Помню в ее доме журналы мод, их было штук десять. В детстве я их постоянно разглядывала, знала наизусть. На картинках изображались красивые дамы в замечательных платьях. О, эти моды 1950-х годов! Фестоны, вытачки, кокетки, подрезы… По большей части рисованные изображения, но были и фотографии. Бабушка только махала рукой на мои детские вопросы, сможет ли она сшить то или иное платье. «Это все я могу запросто», – говорила она.

В те годы частный пошив одежды был запрещен. Шить следовало в ателье, где ткань, случалось, портили при высокой стоимости пошива. Готовая одежда продавалась в магазинах, но была еще хуже, чем сшитая в ателье: уродливая, сидит плохо, хотя и из хороших тканей.

Пенсия бабушки составляла тридцать два рубля. Даже по тем временам это было очень мало. Справедливости ради, следует отметить, что бабушка работала на госпредприятии только в войну: в городе Зеленодольске, где она находилась в эвакуации, она шила на фабрике гимнастерки и бушлаты для советских солдат. А до войны она «служила домохозяйкой» – у нее были обеспечивавшие семью мужья: первый (мой дед) занимал пост в милиции, второй был кавалерийским офицером. Пенсию бабушка получала, как она говорила, «за мужа» (за второго, конечно; с первым они развелись) – вдове полагалась, кажется, половина. В общем, при этой крохотной пенсии бабушка иногда бралась сшить платье на заказ… Да и уж очень просили! Я помню молодых женщин, девушек, умолявших ее сшить платье. Просили, случалось, буквально на коленях – даже такие эпизоды я наблюдала в детстве.

И не удивительно: брала она недорого, шила хорошо. Любой фасон, из любой, самой сложной для шитья, ткани. Чаще всего на заказ бабушка шила из крепдешина или из креп-жоржета. Реже из шифона. Эти ткани представляли собой тонкий натуральный шелк, очень дорогой. Такие ценные ткани боялись отдавать в ателье, а уж на бабушку надеялись – не испортит.

Себе и нам, своей семье, бабушка шила из штапеля или ситца – на дорогие ткани у нас не было денег. Да и у самой бабушки после войны шелкового платья не имелось. Бабушка четко делила жизнь на «до войны» и после… До войны она считала себя обеспеченной женщиной, слыла красавицей, одевалась хорошо. Шить на заказ начала только после войны. К этому времени она была уже не очень здорова, получила инвалидность. Из натуральных шелковых тканей шить было нелегко: они скользили, тянулись, а креп-жоржет еще и очень «сыпался». Кроить их следовало осторожно, а выкроив, сразу же оперативно и аккуратно, самой тоненькой «вышивальной» иголочкой заделывать швы – тогда все вручную делалось.
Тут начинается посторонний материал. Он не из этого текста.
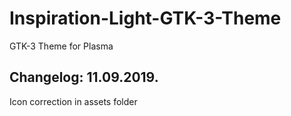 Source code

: # Inspiration-Light-GTK-3-Theme
GTK-3 Theme for Plasma

Changelog: 11.09.2019.
----------------------

Icon correction in assets folder
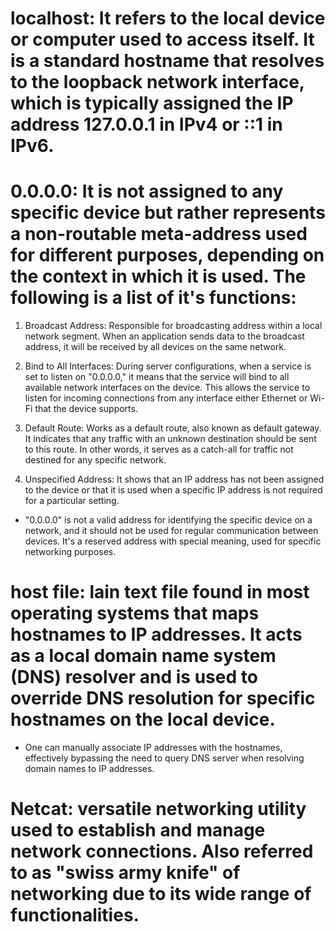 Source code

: # localhost: It refers to the local device or computer used to access itself. It is a standard hostname that resolves to the loopback network interface, which is typically assigned the IP address 127.0.0.1 in IPv4 or ::1 in IPv6.

# 0.0.0.0: It is not assigned to any specific device but rather represents a non-routable meta-address used for different purposes, depending on the context in which it is used. The following is a list of it's functions:

1. Broadcast Address: Responsible for broadcasting address within a local network segment. When an application sends data to the broadcast address, it will be received by all devices on the same network.

2. Bind to All Interfaces: During server configurations, when a service is set to listen on "0.0.0.0," it means that the service will bind to all available network interfaces on the device. This allows the service to listen for incoming connections from any interface either Ethernet or  Wi-Fi that the device supports.

3. Default Route: Works as a default route, also known as default gateway. It indicates that any traffic with an unknown destination should be sent to this route. In other words, it serves as a catch-all for traffic not destined for any specific network.

4. Unspecified Address: It shows that an IP address has not been assigned to the device or that it is used when a specific IP address is not required for a particular setting.

* "0.0.0.0" is not a valid address for identifying the specific device on a network, and it should not be used for regular communication between devices. It's a reserved address with special meaning, used for specific networking purposes.

# host file: lain text file found in most operating systems that maps hostnames to IP addresses. It acts as a local domain name system (DNS) resolver and is used to override DNS resolution for specific hostnames on the local device.

* One can manually associate IP addresses with the hostnames, effectively bypassing the need to query DNS server when resolving domain names to IP addresses.

# Netcat: versatile networking utility used to establish and manage network connections. Also referred to as "swiss army knife" of networking due to its wide range of functionalities.
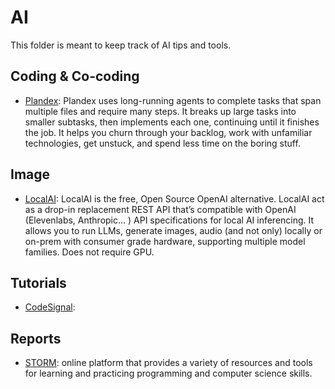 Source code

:# AI

This folder is meant to keep track of AI tips and tools.

## Coding & Co-coding

- [Plandex](https://github.com/plandex-ai/plandex): Plandex uses long-running
agents to complete tasks that span multiple files and require many steps. It
breaks up large tasks into smaller subtasks, then implements each one, continuing
until it finishes the job. It helps you churn through your backlog, work with
unfamiliar technologies, get unstuck, and spend less time on the boring stuff.

## Image

- [LocalAI](https://github.com/mudler/LocalAI): LocalAI is the free, Open
Source OpenAI alternative. LocalAI act as a drop-in replacement REST API that’s
compatible with OpenAI (Elevenlabs, Anthropic... ) API specifications for
local AI inferencing. It allows you to run LLMs, generate images, audio (and
not only) locally or on-prem with consumer grade hardware, supporting multiple
model families. Does not require GPU.

## Tutorials

- [CodeSignal](https://learn.codesignal.com/course-paths/18):

## Reports

- [STORM](https://github.com/stanford-oval/storm): online platform that provides
a variety of resources and tools for learning and practicing programming and
computer science skills.
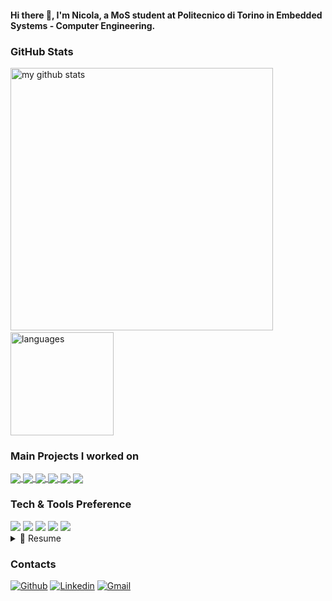 #### Hi there 👋, I'm Nicola, a MoS student at Politecnico di Torino in Embedded Systems - Computer Engineering.

### GitHub Stats

<img src="https://github-readme-stats.vercel.app/api?username=NicolaGiardino&show_icons=true&theme=radical" alt="my github stats" width="420"/>&nbsp;<img src="https://github-readme-stats.vercel.app/api/top-langs/?username=NicolaGiardino&layout=compact&theme=radical" alt="languages" height="165">

### Main Projects I worked on

<a href="https://github.com/NicolaGiardino/SoC_EKF_Linux">
  <img align="center" src="https://github-readme-stats.vercel.app/api/pin/?username=NicolaGiardino&repo=SoC_EKF_Linux&title_color=ffffff&text_color=c9cacc&icon_color=2bbc8a&bg_color=1d1f21"/>
</a>

<a href="https://github.com/NicolaGiardino/Sifive_HiFive_RevB_Projects">
  <img align="center" src="https://github-readme-stats.vercel.app/api/pin/?username=NicolaGiardino&repo=Sifive_HiFive_RevB_Projects&title_color=ffffff&text_color=c9cacc&icon_color=2bbc8a&bg_color=1d1f21"/>
</a>

<a href="https://github.com/NicolaGiardino/AHRS">
  <img align="center" src="https://github-readme-stats.vercel.app/api/pin/?username=NicolaGiardino&repo=AHRS&title_color=ffffff&text_color=c9cacc&icon_color=2bbc8a&bg_color=1d1f21"/>
</a>

<a href="https://github.com/NicolaGiardino/OSES_Project">
  <img align="center" src="https://github-readme-stats.vercel.app/api/pin/?username=NicolaGiardino&repo=OSES_Project&title_color=ffffff&text_color=c9cacc&icon_color=2bbc8a&bg_color=1d1f21"/>
</a>

<a href="https://github.com/NicolaGiardino/https://github.com/NicolaGiardino/RISCV_CPU_Labs">
  <img align="center" src="https://github-readme-stats.vercel.app/api/pin/?username=NicolaGiardino&repo=RISCV_CPU_Labs&title_color=ffffff&text_color=c9cacc&icon_color=2bbc8a&bg_color=1d1f21"/>
</a>

<a href="https://github.com/NicolaGiardino/ASE_ExtraPoints">
  <img align="center" src="https://github-readme-stats.vercel.app/api/pin/?username=NicolaGiardino&repo=ASE_ExtraPoints&title_color=ffffff&text_color=c9cacc&icon_color=2bbc8a&bg_color=1d1f21"/>
</a>

### Tech & Tools Preference

<div>
<img src="https://img.shields.io/badge/C-00599C?style=for-the-badge&logo=c&logoColor=white"> <img src="https://img.shields.io/badge/-Rust-brown?style=flat&logo=rust&logoColor=000000"> <img src="http://img.shields.io/badge/-Git-F1502F?style=flat&logo=git&logoColor=FFFFFF"> 
<img src="http://img.shields.io/badge/-Github-000000?style=flat&logo=github&logoColor=FFFFFF"> <img src="http://img.shields.io/badge/-VS%20Code-007ACC?style=flat&logo=visual%20studio%20code&logoColor=white">
</div>

<details>
  <summary>📃 Resume</summary>


## Education

- 📖 **Embedded Systems Engineering**\
📆 2021 - now\
📍 **Politecnico di Torino** - Torino, Italia

- 📖 **Computer Engineering**\
📆 2017 - 2021\
📍 **Università Federico II di Napoli** - Napoli, Italia

## Experience

- 👨‍💻 **Research Scolarship**\
📆 Nov.2022 - June 2023\
- 👨‍💻 **Research Scolarship**\
📆 Mar.2024 - Now\
📍 **Politecnico di Torino** - Torino, Italia

- 👨‍💻 **Co-Leader Electronics Dept.**\
📆 Nov. 2022 - Now\
👨‍💻 **Firmware Group Coordinator**\
📆 Dic. 2021 - Oct. 2022\
📍 **Team DIANA** - Torino, Italia

- 👨‍💻 **Software Manager**\
📆 Jan.2023 - June 2023\
📍 **SPEI SATELLES** - Torino, Italia

- 👨‍💻 **Electronics and Telemetry Division Manager**\
📆 Sep. 2019 - Nov. 2019\
👨‍💻 **Computer Technology Division Member**\
📆 Oct. 2018 - Aug. 2019\
📍 **UninaCorse E-Team** - Napoli, Italia

-->

</details>

### Contacts

[![Github](https://img.shields.io/badge/-Github-000?style=flat&logo=Github&logoColor=white)](https://github.com/NicolaGiardino)
[![Linkedin](https://img.shields.io/badge/-LinkedIn-blue?style=flat&logo=Linkedin&logoColor=white)](https://www.linkedin.com/in/nicola-di-gruttola-giardino-663b7a183/)
[![Gmail](https://img.shields.io/badge/-Gmail-c14438?style=flat&logo=Gmail&logoColor=white)](mailto:nicoladgg@protonmail.com)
Шить она бралась нечасто – ну, может, одно-два платья в месяц, да и не каждый месяц… Прибавка к пенсии получалась небольшой. Дело не только в сложности работы, а, прежде всего, в том, что труд этот был опасный, запрещенный. Бабушка боялась, что о ее подработке станет известно властям.

Эта работа не была особенно выгодной, за крепдешиновое сложное платье она брала всего восемь-десять рублей, в зависимости от степени сложности. Однако завистники находились. Один раз к ней в дом пришли с обыском. Случилось это во второй половине 1950-х годов. Насколько я понимаю, бабушке грозил штраф и конфискация, не тюрьма. Однако и это воспринималось как большое несчастье: денег-то не было не только у бабушки, но и в нашей семье.

В 1955-ом году мой папа был отправлен «поднимать село» – тогда было такое движение, «тридцатитысячники»: отправляли со всех предприятий. Село действительно нуждалось в обновлении, но вряд ли мой папа мог там что-нибудь поднять при его специальности библиотекаря. Тем не менее, он поехал, прожил там один, без семьи, более четырех лет, приезжал к нам только на воскресенье. Он работал в районном отделе культуры, ездил по селам с лекциями. Все же он поднял в каком-то колхозе жирность молока, уговорив доярок выдаивать лучше, после чего его отпустили. Однако первые мои школьные годы прошли в неполной семье

В первый класс я пошла без папы. Жили мы в этот период, как я понимаю теперь, бедно. Тогда, впрочем, никаких разговоров на эту тему в семье не велось, держались старшие так, как будто никаких материальных трудностей вообще не существует, хотя почти пять лет мы втроем (мама, сестра и я) жили почти исключительно на мамину библиотечную зарплату – семьдесят, потом восемьдесят рублей, она заведовала абонементом. Однажды, уже в шестом классе, я заметила (и очень этому обстоятельству удивилась, так как была уверена, что наша семья вполне обеспеченная), что только у меня школьная форма сшита из саржи, у других девочек была шерстяная. Как я теперь понимаю, бабушка нам помогала, стараясь делать это незаметно. В сарайчике у нее всегда жили семь или восемь кур, а рядом с домом был небольшой огород с картошкой, овощами, яблоками. Благодаря этому мы могли жить не голодая.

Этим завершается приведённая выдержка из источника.